_ENTRIES PROVIDED_
————————

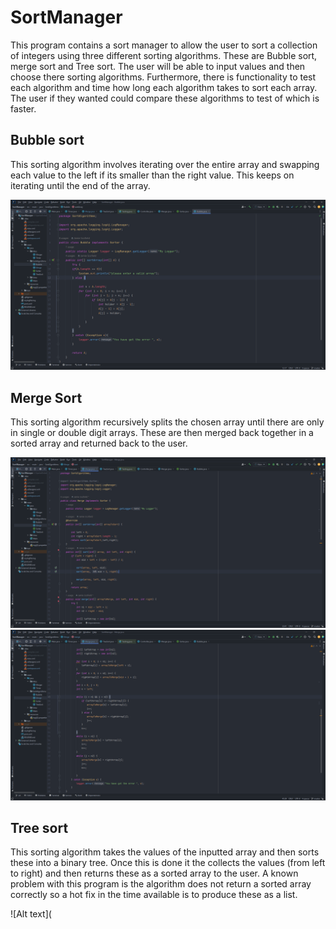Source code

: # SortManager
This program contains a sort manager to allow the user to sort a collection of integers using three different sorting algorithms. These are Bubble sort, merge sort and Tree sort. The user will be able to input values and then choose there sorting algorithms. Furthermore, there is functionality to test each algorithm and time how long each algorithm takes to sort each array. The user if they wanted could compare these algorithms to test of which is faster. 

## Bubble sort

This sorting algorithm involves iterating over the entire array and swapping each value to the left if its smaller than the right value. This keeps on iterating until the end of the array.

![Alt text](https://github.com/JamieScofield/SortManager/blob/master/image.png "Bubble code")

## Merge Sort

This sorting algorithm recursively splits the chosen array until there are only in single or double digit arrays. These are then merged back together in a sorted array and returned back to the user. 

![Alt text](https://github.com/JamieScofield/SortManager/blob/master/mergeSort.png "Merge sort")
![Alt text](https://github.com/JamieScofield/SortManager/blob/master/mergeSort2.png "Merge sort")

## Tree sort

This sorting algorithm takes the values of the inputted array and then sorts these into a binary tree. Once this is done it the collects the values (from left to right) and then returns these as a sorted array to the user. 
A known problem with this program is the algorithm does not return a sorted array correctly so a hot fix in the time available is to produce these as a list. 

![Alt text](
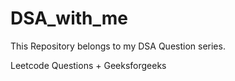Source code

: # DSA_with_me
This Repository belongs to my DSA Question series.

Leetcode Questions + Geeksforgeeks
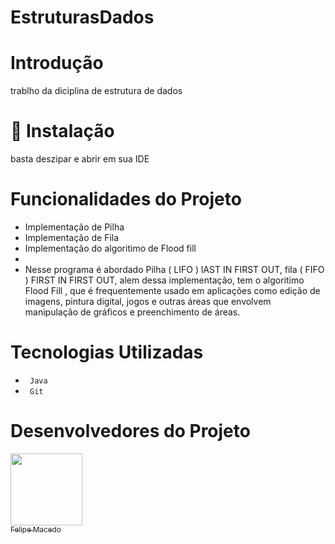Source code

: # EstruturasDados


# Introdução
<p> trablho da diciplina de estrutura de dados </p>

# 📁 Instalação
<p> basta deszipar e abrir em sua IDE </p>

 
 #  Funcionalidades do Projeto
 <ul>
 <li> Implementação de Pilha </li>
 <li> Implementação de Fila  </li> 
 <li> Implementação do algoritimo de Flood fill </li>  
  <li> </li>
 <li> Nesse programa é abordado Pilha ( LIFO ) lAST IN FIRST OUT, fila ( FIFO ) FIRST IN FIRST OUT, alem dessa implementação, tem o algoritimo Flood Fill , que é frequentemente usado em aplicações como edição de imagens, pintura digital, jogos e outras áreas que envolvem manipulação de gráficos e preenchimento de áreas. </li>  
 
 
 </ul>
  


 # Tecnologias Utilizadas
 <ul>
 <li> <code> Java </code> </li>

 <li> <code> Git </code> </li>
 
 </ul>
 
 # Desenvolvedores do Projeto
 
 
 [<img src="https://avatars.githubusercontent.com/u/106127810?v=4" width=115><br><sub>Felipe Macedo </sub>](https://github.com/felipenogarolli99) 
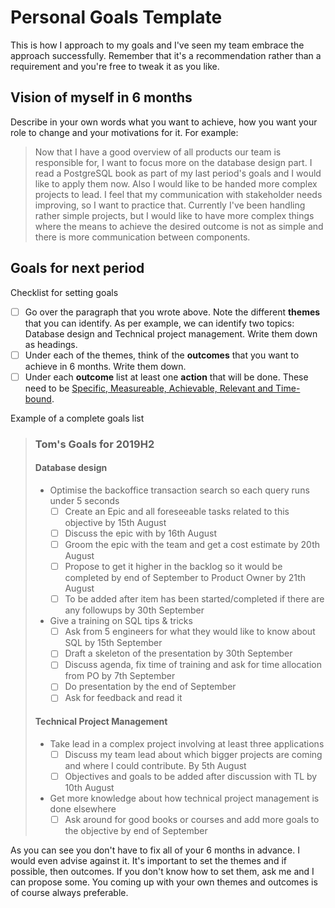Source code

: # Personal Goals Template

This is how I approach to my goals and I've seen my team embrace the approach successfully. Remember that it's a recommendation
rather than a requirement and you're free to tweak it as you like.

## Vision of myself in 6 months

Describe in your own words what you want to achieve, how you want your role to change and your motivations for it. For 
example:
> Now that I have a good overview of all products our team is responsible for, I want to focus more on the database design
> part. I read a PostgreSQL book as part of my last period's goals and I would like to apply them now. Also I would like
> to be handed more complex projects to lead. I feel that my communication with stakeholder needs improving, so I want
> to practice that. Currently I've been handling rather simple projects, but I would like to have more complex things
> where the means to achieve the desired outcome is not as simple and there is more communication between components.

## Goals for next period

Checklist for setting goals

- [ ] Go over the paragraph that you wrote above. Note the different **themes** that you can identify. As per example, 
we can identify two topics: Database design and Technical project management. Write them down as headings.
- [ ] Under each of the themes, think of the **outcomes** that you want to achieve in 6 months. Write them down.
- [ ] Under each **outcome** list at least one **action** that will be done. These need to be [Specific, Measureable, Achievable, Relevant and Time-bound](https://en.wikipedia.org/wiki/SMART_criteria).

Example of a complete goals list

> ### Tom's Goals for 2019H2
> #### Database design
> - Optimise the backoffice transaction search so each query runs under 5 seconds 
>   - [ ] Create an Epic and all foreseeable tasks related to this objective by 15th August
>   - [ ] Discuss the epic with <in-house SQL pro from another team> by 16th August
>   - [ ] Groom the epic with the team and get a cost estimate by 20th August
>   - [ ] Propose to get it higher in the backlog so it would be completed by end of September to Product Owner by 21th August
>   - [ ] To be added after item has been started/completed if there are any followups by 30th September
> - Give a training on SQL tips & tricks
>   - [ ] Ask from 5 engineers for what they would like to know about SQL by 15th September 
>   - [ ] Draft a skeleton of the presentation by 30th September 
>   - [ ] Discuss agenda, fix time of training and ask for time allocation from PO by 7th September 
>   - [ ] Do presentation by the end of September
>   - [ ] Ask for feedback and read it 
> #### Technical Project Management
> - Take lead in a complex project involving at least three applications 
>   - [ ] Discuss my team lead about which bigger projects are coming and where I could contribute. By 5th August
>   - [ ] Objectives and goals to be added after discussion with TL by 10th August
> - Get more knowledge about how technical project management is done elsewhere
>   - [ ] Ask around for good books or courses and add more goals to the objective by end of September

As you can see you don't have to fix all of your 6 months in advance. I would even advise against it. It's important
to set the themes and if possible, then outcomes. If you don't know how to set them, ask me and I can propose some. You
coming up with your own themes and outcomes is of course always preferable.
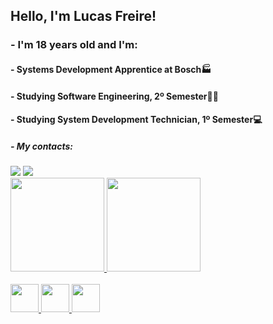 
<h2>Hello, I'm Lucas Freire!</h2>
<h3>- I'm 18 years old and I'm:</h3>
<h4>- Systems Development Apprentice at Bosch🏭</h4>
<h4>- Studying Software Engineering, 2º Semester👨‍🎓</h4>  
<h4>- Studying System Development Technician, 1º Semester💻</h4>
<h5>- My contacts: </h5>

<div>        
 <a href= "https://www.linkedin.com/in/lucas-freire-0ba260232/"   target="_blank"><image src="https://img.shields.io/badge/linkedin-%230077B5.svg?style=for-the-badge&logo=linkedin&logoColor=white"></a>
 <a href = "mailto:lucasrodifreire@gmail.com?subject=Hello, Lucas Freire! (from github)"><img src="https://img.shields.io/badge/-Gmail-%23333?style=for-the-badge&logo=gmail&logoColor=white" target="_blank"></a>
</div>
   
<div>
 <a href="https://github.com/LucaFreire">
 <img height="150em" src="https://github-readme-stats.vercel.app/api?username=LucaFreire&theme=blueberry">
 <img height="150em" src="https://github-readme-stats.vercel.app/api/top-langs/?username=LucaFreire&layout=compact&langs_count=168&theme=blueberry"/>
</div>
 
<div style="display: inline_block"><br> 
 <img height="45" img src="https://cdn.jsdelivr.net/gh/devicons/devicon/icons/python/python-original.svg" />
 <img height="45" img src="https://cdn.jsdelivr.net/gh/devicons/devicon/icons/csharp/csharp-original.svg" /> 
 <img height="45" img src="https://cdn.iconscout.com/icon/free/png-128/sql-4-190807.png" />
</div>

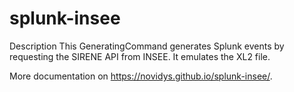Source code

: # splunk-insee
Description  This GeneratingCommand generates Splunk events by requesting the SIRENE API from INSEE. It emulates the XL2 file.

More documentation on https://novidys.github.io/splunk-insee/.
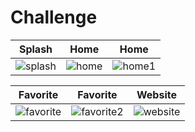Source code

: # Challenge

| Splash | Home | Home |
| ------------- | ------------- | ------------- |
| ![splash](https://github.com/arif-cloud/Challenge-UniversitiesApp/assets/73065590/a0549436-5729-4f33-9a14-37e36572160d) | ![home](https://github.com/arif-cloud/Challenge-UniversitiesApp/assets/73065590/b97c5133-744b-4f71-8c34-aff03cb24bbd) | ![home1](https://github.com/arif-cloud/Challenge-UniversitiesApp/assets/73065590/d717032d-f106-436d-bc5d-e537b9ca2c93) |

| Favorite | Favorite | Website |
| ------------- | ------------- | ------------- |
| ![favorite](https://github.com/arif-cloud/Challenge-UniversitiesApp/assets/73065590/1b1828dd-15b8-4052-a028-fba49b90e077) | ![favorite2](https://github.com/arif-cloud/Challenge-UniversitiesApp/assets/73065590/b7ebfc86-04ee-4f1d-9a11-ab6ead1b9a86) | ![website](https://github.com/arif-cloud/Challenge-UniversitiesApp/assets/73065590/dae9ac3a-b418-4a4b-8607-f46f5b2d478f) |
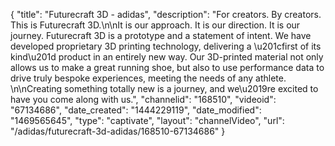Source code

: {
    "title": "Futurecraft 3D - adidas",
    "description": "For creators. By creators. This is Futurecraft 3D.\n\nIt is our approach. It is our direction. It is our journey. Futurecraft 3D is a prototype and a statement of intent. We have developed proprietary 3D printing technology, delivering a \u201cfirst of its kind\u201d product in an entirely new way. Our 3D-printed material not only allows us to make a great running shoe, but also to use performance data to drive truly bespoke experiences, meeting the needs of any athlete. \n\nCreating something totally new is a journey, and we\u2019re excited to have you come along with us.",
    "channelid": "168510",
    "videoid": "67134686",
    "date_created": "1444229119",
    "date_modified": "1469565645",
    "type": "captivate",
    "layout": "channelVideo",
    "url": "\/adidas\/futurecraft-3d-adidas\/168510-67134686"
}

————————

_INSTRUCTIONS FOR THE TASK_
From the listing above, please give again the lines that begin with the line holding "Leetcode Questions + Geeksforgeeks" and go on through the line holding "<li> Implementação de Fila", exactly, both ends included, minus any picture.

_TASK RESULT_
Leetcode Questions + Geeksforgeeks
Source code

: # EstruturasDados


# Introdução
<p> trablho da diciplina de estrutura de dados </p>

# 📁 Instalação
<p> basta deszipar e abrir em sua IDE </p>

 
 #  Funcionalidades do Projeto
 <ul>
 <li> Implementação de Pilha </li>
 <li> Implementação de Fila  </li> 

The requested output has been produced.